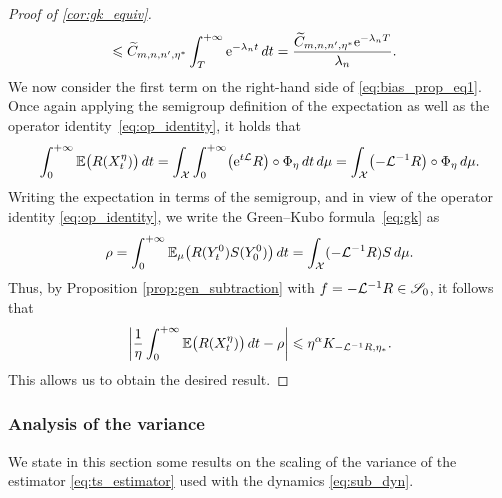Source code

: \begin{proof}[Proof of \cref{cor:gk_equiv}]
\begin{align}
		&\leq \widetilde{C}_{m,n,n',\eta^*}\int_T^{+\infty} \e^{-\lambda_n t} \, dt %
		= \frac{\widetilde{C}_{m,n,n',\eta^*}\e^{-\lambda_n T}}{\lambda_n}. %
	\end{align}
	We now consider the first term on the right-hand side of \eqref{eq:bias_prop_eq1}. 
	Once again applying the semigroup definition of the expectation as well as the operator identity~\eqref{eq:op_identity}, it holds that
	\begin{align}
		\int_0^{+\infty} \E\bigl(R(X^\eta_t)\bigr) \, dt %
		= \int_\mathcal{X}\int_0^{+\infty} \bigl(\e^{t\L}R\bigr)\circ \Phi_\eta \, dt \, d\mu
		= \int_\mathcal{X} \bigl(-\L^{-1}R\bigr)\circ \Phi_\eta \, d\mu.
		\label{eq:cor_Tint_to_LinvR}
	\end{align}
	Writing the expectation in terms of the semigroup, and in view of the operator identity \eqref{eq:op_identity}, we write the Green--Kubo formula~\eqref{eq:gk} as
	\begin{align}
		\rho = \int_0^{+\infty} \mathbb{E}_\mu\bigl(R(Y_t^0)S(Y_0^0)\bigr) \, dt = \int_\mathcal{X} (-\mathcal{L}^{-1}R)S \, d\mu.
	\end{align}
	Thus, by Proposition \ref{prop:gen_subtraction} with $f = -\mathcal{L}^{-1}R \in \mathscr{S}_0$, it follows that
	\begin{equation}
		\abs*{\frac{1}{\eta}\int_0^{+\infty} \E\bigl(R(X^\eta_t)\bigr) \, dt - \rho} \leq \eta^{\alpha} K_{-\L^{-1}R,\eta_*}.
		\label{eq:cor_eta_bias}
	\end{equation}
	This allows us to obtain the desired result.
\end{proof}

\subsubsection{Analysis of the variance}
\label{subsubsec:variance_analysis}
We state in this section some results on the scaling of the variance of the estimator \eqref{eq:ts_estimator} used with the dynamics \eqref{eq:sub_dyn}.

________

- **Exercise description**: Would you repeat the material above exactly, line for line, from its first line to the line with "We now consider", including both and skipping every picture?

- **Answer for the task**:
Source code

: \begin{proof}[Proof of \cref{cor:gk_equiv}]
\begin{align}
		&\leq \widetilde{C}_{m,n,n',\eta^*}\int_T^{+\infty} \e^{-\lambda_n t} \, dt %
		= \frac{\widetilde{C}_{m,n,n',\eta^*}\e^{-\lambda_n T}}{\lambda_n}. %
	\end{align}
	We now consider the first term on the right-hand side of \eqref{eq:bias_prop_eq1}. 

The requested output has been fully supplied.